Mid-afternoon on Friday, October 17th, we waited for the storm to pick up. The wind was howling, but not with the force we expected later. We kept track of Gonzalo across the island by viewing the webcam set up at Dockyard and the radar map on the Bermuda weather website. Also through conversations with friends across the island via text messaging and Facebook. As long as we had power, we were in touch.
The storm began to intensify on the other side of the island, but it wasn’t so bad where we were, on the lee side of the storm. Friends who live where the storm was hitting the hardest lost power around 4ish and so I lost them on Facebook, but still managed the occasional text message. And then our lights went out an hour or so later. Thankfully, Richard had just finished cooking dinner. We ate by candlelight.
The storm was still not too bad looking out over the North Shore, so we moved a couple of chairs in front of the patio doors to watch the trees swaying and the rain pelting as it got dark. When there was no more light outside we decided it would not be a good place to be sitting when the winds escalated, and escalate they did.
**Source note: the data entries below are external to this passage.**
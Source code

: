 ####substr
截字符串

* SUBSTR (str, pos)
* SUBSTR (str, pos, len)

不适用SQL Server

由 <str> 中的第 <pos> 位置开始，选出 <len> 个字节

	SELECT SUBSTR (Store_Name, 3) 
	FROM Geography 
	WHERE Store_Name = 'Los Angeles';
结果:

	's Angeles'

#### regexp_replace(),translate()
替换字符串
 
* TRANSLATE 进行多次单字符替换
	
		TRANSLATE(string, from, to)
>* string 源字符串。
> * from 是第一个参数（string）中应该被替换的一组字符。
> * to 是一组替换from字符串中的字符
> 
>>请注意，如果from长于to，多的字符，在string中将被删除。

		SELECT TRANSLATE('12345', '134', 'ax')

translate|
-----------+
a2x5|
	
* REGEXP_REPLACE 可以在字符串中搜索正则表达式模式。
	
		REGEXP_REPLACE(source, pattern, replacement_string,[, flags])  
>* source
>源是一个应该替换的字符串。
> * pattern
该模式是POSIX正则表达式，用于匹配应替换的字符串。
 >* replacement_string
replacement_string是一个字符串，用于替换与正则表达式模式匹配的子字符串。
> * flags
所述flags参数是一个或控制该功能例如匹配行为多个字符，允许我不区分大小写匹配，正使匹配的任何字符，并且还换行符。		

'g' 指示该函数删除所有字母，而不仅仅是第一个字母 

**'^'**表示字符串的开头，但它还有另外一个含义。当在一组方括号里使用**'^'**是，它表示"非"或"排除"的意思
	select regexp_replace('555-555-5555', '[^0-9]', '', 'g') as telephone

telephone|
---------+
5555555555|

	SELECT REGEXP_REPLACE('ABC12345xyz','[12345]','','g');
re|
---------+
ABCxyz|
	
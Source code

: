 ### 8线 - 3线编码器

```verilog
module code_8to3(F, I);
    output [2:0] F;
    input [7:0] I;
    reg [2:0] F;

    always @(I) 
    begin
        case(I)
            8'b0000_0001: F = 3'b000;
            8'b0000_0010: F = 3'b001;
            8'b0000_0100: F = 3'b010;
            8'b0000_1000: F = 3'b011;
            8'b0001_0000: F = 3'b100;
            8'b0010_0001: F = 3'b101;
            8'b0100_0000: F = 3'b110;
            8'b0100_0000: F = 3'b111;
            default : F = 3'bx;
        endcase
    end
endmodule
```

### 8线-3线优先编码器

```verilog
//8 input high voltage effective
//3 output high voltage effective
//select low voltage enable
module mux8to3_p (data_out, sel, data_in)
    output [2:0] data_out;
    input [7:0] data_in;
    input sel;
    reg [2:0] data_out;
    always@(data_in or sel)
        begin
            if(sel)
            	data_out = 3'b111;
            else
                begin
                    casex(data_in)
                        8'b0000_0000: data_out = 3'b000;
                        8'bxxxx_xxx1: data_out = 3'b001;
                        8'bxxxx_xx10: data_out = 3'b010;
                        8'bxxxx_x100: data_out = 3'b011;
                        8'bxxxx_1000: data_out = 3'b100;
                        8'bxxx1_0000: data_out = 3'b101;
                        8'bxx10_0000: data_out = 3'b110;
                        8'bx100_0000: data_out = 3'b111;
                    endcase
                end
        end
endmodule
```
As the wind bashed around outside, we sat by the light of candles and lantern, reading, playing games, talking. Richard made tea on the camp stove. We sipped our hot drink, and then just before 9:00pm, everything got eerily still. “This must be the eye of the storm,” I said. And so it was. No wind. No noise. It was a bit creepy, but also a relief after hours of howling winds. The quiet lasted for over an hour. It felt as if the storm was over. But of course it was not. As the wind began to pick up again we went to bed.
I startled awake around midnight. Doors rattled. The fireplace rumbled. Trees cracked. Wind bellowed. Sounds I had never heard before stole my sleep from me and they unnerved me. I noticed light in the living room. Richard had been up for an hour already and was reading by lantern light. We wandered around the house. Water was blowing in through the closed doors so we jammed towels in front of them. The wind was sucking water out of the toilets. At edge of the kitchen windows water gurgled. Outside was pitch black so we could see nothing, but we could hear the deluge. The sounds outside were deafening and frightening. We looked at each other in the dim light of the lantern. “This is scary,” we both said.
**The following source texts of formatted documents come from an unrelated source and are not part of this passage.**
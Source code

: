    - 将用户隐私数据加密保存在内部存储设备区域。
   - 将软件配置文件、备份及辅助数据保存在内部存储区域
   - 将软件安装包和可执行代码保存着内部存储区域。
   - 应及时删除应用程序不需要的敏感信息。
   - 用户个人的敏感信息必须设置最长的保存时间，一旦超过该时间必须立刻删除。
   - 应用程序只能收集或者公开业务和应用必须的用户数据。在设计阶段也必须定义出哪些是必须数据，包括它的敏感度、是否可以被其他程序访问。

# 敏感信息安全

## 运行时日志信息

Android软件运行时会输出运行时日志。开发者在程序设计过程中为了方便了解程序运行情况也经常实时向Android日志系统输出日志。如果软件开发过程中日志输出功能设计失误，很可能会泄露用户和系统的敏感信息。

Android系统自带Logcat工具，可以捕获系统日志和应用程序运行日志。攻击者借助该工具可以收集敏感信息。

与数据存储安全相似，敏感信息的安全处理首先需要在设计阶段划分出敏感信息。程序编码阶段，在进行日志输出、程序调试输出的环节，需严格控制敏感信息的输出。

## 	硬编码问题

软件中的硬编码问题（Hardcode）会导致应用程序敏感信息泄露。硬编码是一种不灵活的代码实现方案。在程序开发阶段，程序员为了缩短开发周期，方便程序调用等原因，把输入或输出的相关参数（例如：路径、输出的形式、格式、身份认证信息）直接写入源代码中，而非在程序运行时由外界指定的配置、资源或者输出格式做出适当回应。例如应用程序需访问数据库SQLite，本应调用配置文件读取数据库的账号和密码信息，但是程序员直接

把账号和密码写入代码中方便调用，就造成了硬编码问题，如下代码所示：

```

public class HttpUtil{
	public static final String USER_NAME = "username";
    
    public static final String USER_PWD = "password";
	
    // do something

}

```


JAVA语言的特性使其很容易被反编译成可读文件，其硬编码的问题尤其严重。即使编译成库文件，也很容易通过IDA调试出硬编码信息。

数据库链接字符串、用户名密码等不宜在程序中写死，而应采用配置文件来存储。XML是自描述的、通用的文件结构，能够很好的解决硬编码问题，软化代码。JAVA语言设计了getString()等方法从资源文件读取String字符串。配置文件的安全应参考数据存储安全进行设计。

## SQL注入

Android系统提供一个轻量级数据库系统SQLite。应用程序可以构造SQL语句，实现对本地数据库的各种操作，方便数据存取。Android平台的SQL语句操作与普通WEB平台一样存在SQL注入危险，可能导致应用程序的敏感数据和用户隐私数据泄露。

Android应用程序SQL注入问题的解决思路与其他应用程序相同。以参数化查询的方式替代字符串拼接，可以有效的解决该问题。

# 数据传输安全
Eventually I went back to bed and fell asleep to the sound of Gonzalo at his worst. In the morning I woke up around 6:00 and he had gone. Trees still swayed in the wind, but gently. I stepped on the patio to look around. Blue sky peeked through clouds painted pink by the sunrise. White caps swelled across the water. On land, trees were downed, our neighbours’ stone railing was completely destroyed, twigs and leaves were strewn about. And that was just in our small corner of the island. Later in the day we rode around the island and saw distressing destruction, magnificent trees pulled up by their roots, roofs with gaping holes where tiles used to be, traffic lights knocked over, wires down, and strewn about everywhere was foliage, twigs, and dead and dying greenery.
The cleanup has begun, electricity is being restored, and neighbours are helping one another recover. We do not yet have full power, nor water, but today we are borrowing a neighbour’s generator so we can get our fridge cold again, and so we can have access to the Internet. Last night we had dinner with a group of friends at the home of one of them who luckily had power restored. In our conversations, it didn’t matter how often we changed the subject, the topic inevitably veered to our night with Gonzalo. We all need time to process what we went through. Living through an experience like this draws people together and for the support of our friends I am extremely grateful.